Длинный разрез ее карих глаз делал их похожими на оленьи. Густо подведенные черным, они, казалось, занимали половину лица. Черные вьющиеся волосы, лицо бледное, губы накрашены бледно-розовой помадой. От женщины пахло лимонами. Вот говорят же, что от некоторых людей исходят невидимые токсичные волны, это как от моей сестры, которая постоянно травит меня своей нехорошей энергией. От этой женщины шла такая мощная и какая-то радостная энергия, что я, словно хорошо политый чистой водой цветок, перестала вдруг плакать и даже улыбнулась.
– Да нет, спасибо. Все в порядке, – в подтверждение своих слов я как-то вся подобралась на скамейке, сдвинув колени, выпрямив спину и привычным движением заправив волосы за уши.
– Меня зовут Кристина. Я художник. Увидела вас, ваше лицо, и не смогла пройти мимо. Вы не хотели бы попозировать мне?
– Что?
– Я работаю над одной картиной, она, знаете, такая фантазийная, но там в центре должно быть женское лицо. Вот как у вас. Я заплачу вам.
– И чем же мое лицо вас привлекло? Оно опухло от слез… – вдруг разозлилась я. – Вас именно поэтому оно так привлекло?
– Нет. У вас был такой одухотворенный взгляд, как если бы вы были не здесь, а где-то далеко, и там вам было хорошо.
Ну, конечно, я же была в Карелии и пекла картошку с учениками!

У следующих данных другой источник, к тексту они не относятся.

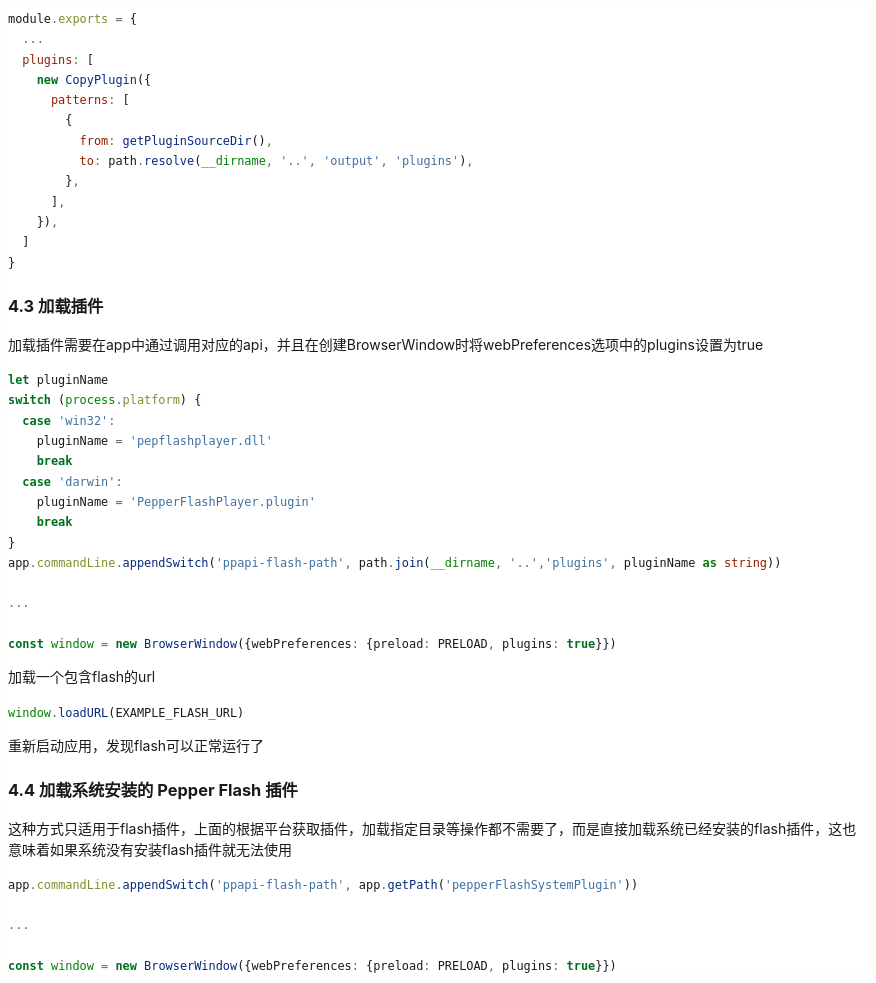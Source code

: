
 ```js
module.exports = {
  ...
  plugins: [
    new CopyPlugin({
      patterns: [
        { 
          from: getPluginSourceDir(),
          to: path.resolve(__dirname, '..', 'output', 'plugins'),
        },
      ],
    }),
  ]
}
```

### 4.3 加载插件

加载插件需要在app中通过调用对应的api，并且在创建BrowserWindow时将webPreferences选项中的plugins设置为true
```ts
let pluginName
switch (process.platform) {
  case 'win32':
    pluginName = 'pepflashplayer.dll'
    break
  case 'darwin':
    pluginName = 'PepperFlashPlayer.plugin'
    break
}
app.commandLine.appendSwitch('ppapi-flash-path', path.join(__dirname, '..','plugins', pluginName as string))

...

const window = new BrowserWindow({webPreferences: {preload: PRELOAD, plugins: true}})
```
加载一个包含flash的url
```ts
window.loadURL(EXAMPLE_FLASH_URL)
```
重新启动应用，发现flash可以正常运行了

### 4.4 加载系统安装的 Pepper Flash 插件

这种方式只适用于flash插件，上面的根据平台获取插件，加载指定目录等操作都不需要了，而是直接加载系统已经安装的flash插件，这也意味着如果系统没有安装flash插件就无法使用

```ts
app.commandLine.appendSwitch('ppapi-flash-path', app.getPath('pepperFlashSystemPlugin'))

...

const window = new BrowserWindow({webPreferences: {preload: PRELOAD, plugins: true}})
```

– Ну, хорошо. Только я работаю. Свободна бываю только вечером. И никаких денег мне не надо, – поспешила я предупредить ее, сразу же оценив возможность хотя бы немного сменить обстановку и после работы мчаться не домой, а вот к этой Кристине. В ее квартире наверняка пахнет краской и повсюду много всего интересного. Другая жизнь. Жизнь, которая уж точно отличается от моей. Вот только как объяснить это моей сестре? Она же сразу попытается пресечь все на корню, скажет, что я полная дура, раз согласилась отправиться к незнакомой женщине якобы попозировать…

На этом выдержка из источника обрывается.